Bloom Filter Algorithm

A Bloom Filter is a probabilistic data structure that enables efficient membership testing. It is used when space is limited, and false positives are acceptable, but false negatives are not.


Inputs​

  • Size of Bit Array (m): Number of bits in the array.
  • Number of Hash Functions (k): Number of hash functions to use.
  • Bit Array (bit_array): An array of size m, initialized to 0.
  • Hash Functions: A set of k independent hash functions, each generating an index within the range [0, m-1].

Bloom Filter Operations​

1. Insertion (add(item))​

This operation inserts an item by marking specific positions in the bit array based on hashed values.

Steps:

  1. For each of the k hash functions:
    • Hash the item to get an index in the bit array.
    • Set the bit at this index in bit_array to 1.

Pseudocode:

function add(item):
for i in 0 to k-1:
index = hash_function[i](item) % m
bit_array[index] = 1

2. Membership Check (contains(item))​

This operation checks the item’s membership by verifying specific positions in the bit array.
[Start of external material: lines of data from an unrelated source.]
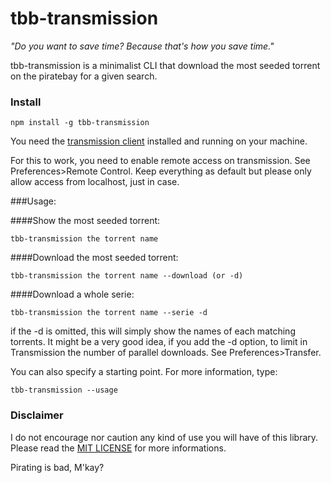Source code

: tbb-transmission
================

*"Do you want to save time? Because that's how you save time."* 

tbb-transmission is a minimalist CLI that download the most seeded torrent on the piratebay for a given search.

### Install

    npm install -g tbb-transmission

You need the [transmission client](http://www.transmissionbt.com/) installed and running on your machine.

For this to work, you need to enable remote access on transmission. See Preferences>Remote Control. Keep everything as default but please only allow access from localhost, just in case.

###Usage:

####Show the most seeded torrent:

    tbb-transmission the torrent name

####Download the most seeded torrent:

    tbb-transmission the torrent name --download (or -d)

####Download a whole serie:

    tbb-transmission the torrent name --serie -d

if the -d is omitted, this will simply show the names of each matching torrents. It might be a very good idea, if you add the -d option, to limit in Transmission the number of parallel downloads. See Preferences>Transfer.

You can also specify a starting point. For more information, type:   

    tbb-transmission --usage



### Disclaimer

I do not encourage nor caution any kind of use you will have of this library. Please read the [MIT LICENSE](http://opensource.org/licenses/MIT) for more informations.

Pirating is bad, M'kay?
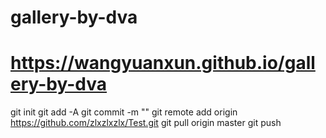 # gallery-by-dva

# https://wangyuanxun.github.io/gallery-by-dva

git init
git add -A
git commit -m ""
git remote add origin https://github.com/zlxzlxzlx/Test.git
git pull origin master
git push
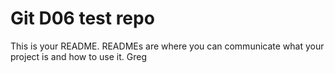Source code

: # Git D06 test repo 


This is your README. READMEs are where you can communicate what your project is and how to use it.
Greg



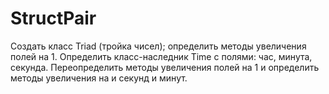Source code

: # StructPair
Создать класс Triad (тройка чисел); определить методы увеличения полей на 1. 
Определить класс-наследник Time с полями: час, минута, секунда. 
Переопределить методы увеличения полей на 1 и определить методы увеличения на и секунд и минут.
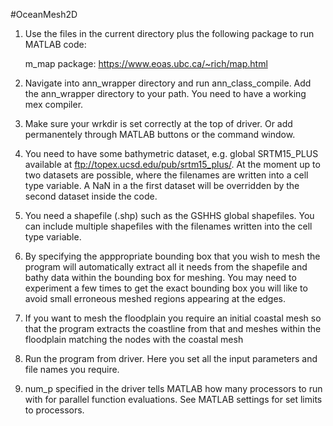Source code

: #OceanMesh2D
1. Use the files in the current directory plus the following package to run MATLAB code:

   m_map package: https://www.eoas.ubc.ca/~rich/map.html

2. Navigate into ann_wrapper directory and run ann_class_compile. Add the ann_wrapper directory to your path. You need to have a working mex compiler. 
  
3. Make sure your wrkdir is set correctly at the top of driver. Or add permanentely through MATLAB buttons or the command window.
  
4. You need to have some bathymetric dataset, e.g. global SRTM15_PLUS available at ftp://topex.ucsd.edu/pub/srtm15_plus/.
   At the moment up to two datasets are possible, where the filenames are written into a cell type variable. A NaN in a the first dataset will be overridden by the second dataset inside the code. 

5. You need a shapefile (.shp) such as the GSHHS global shapefiles. You can include multiple shapefiles with the filenames written into the cell type variable. 
   
6. By specifying the apppropriate bounding box that you wish to mesh the program will automatically extract all it needs from the shapefile and bathy data within the bounding box for meshing.
   You may need to experiment a few times to get the exact bounding box you will like to avoid small erroneous meshed regions appearing at the edges.

7. If you want to mesh the floodplain you require an initial coastal mesh so that the program extracts the coastline from that and meshes within the floodplain matching the nodes with the coastal mesh

8. Run the program from driver. Here you set all the input parameters and file names you require.  

9. num_p specified in the driver tells MATLAB how many processors to run with for parallel function evaluations. See MATLAB settings for set limits to processors. 

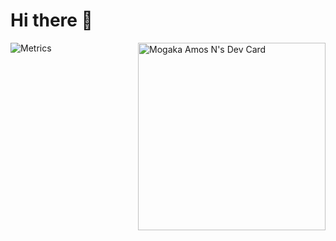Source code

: # Hi there 👋

<div align="left" width="50%">
 
   <a href="https://app.daily.dev/Mogaka_dev">
  <img src="https://api.daily.dev/devcards/42375d30363647c48fe955cb32b579a7.png?r=n99" width="300"
      align="right" alt="Mogaka Amos N's Dev Card"/>
  </a>
</div>



![Metrics](https://metrics.lecoq.io/Mogakamo?template=classic&isocalendar=1&languages=1&introduction=1&stars=1&lines=1&achievements=1&tweets=1&isocalendar.duration=half-year&languages.limit=8&languages.sections=most-used&languages.colors=github&languages.threshold=0%25&languages.indepth=false&languages.analysis.timeout=15&languages.categories=markup%2C%20programming&languages.recent.categories=markup%2C%20programming&languages.recent.load=300&languages.recent.days=14&introduction.title=true&stars.limit=4&achievements.threshold=C&achievements.secrets=true&achievements.display=detailed&achievements.limit=0&tweets.attachments=false&tweets.limit=2&tweets.user=.user.twitter&config.timezone=Africa%2FNairobi)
If all relevant bits are set to 1, the item is likely in the set. If any bit is 0, the item is definitely not in the set.

Steps:

  1. For each of the k hash functions:
    • Hash the item to get an index in the bit array.
    • Check if the bit at this index is 1.
  2. If all checked bits are 1, return True (item is likely in the set).
  3. If any bit is 0, return False (item is definitely not in the set).

Pseudocode:

function contains(item):
for i in 0 to k-1:
index = hash_function[i](item) % m
if bit_array[index] == 0:
return False
return True

Example Workflow​

  1. Initialize a Bloom Filter with m = 10 bits and k = 3 hash functions.
  2. Insert an item, "apple":
    • Hash "apple" with each of the 3 hash functions.
    • Compute bit array indices for "apple" and set those indices to 1 in bit_array.
  3. Check Membership of "apple":
    • Use the hash functions to compute indices for "apple" again.
    • If all the indices are set to 1, then "apple" is likely in the set. If any index is 0, "apple" is definitely not in the set.